• [WHAT THE TASK REQUIRES]:
Leave out every picture, then transcribe the rest of the listing exactly.
*** Block opens ***
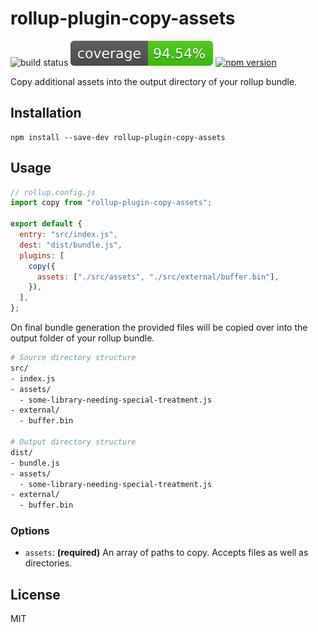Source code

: # rollup-plugin-copy-assets

![build status](https://api.travis-ci.org/bengsfort/rollup-plugin-copy-assets.svg?branch=master) ![coverage](coverage/coverage.svg) [![npm version](https://badge.fury.io/js/rollup-plugin-copy-assets.svg)](https://www.npmjs.com/package/rollup-plugin-copy-assets)

Copy additional assets into the output directory of your rollup bundle.

## Installation

```shell
npm install --save-dev rollup-plugin-copy-assets
```

## Usage

```js
// rollup.config.js
import copy from "rollup-plugin-copy-assets";

export default {
  entry: "src/index.js",
  dest: "dist/bundle.js",
  plugins: [
    copy({
      assets: ["./src/assets", "./src/external/buffer.bin"],
    }),
  ],
};
```

On final bundle generation the provided files will be copied over into the output folder of your rollup bundle.

```bash
# Source directory structure
src/
- index.js
- assets/
  - some-library-needing-special-treatment.js
- external/
  - buffer.bin

# Output directory structure
dist/
- bundle.js
- assets/
  - some-library-needing-special-treatment.js
- external/
  - buffer.bin
```

### Options

- `assets`: **(required)** An array of paths to copy. Accepts files as well as directories.

## License

MIT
*** Block closes ***
• [SOLUTION FOR THIS TASK]:
Source code

: # rollup-plugin-copy-assets

![build status](https://api.travis-ci.org/bengsfort/rollup-plugin-copy-assets.svg?branch=master) ![coverage](coverage/coverage.svg) [![npm version](https://badge.fury.io/js/rollup-plugin-copy-assets.svg)](https://www.npmjs.com/package/rollup-plugin-copy-assets)

Copy additional assets into the output directory of your rollup bundle.

## Installation

```shell
npm install --save-dev rollup-plugin-copy-assets
```

## Usage

```js
// rollup.config.js
import copy from "rollup-plugin-copy-assets";

export default {
  entry: "src/index.js",
  dest: "dist/bundle.js",
  plugins: [
    copy({
      assets: ["./src/assets", "./src/external/buffer.bin"],
    }),
  ],
};
```

On final bundle generation the provided files will be copied over into the output folder of your rollup bundle.

```bash
# Source directory structure
src/
- index.js
- assets/
  - some-library-needing-special-treatment.js
- external/
  - buffer.bin

# Output directory structure
dist/
- bundle.js
- assets/
  - some-library-needing-special-treatment.js
- external/
  - buffer.bin
```

### Options

- `assets`: **(required)** An array of paths to copy. Accepts files as well as directories.

## License

MIT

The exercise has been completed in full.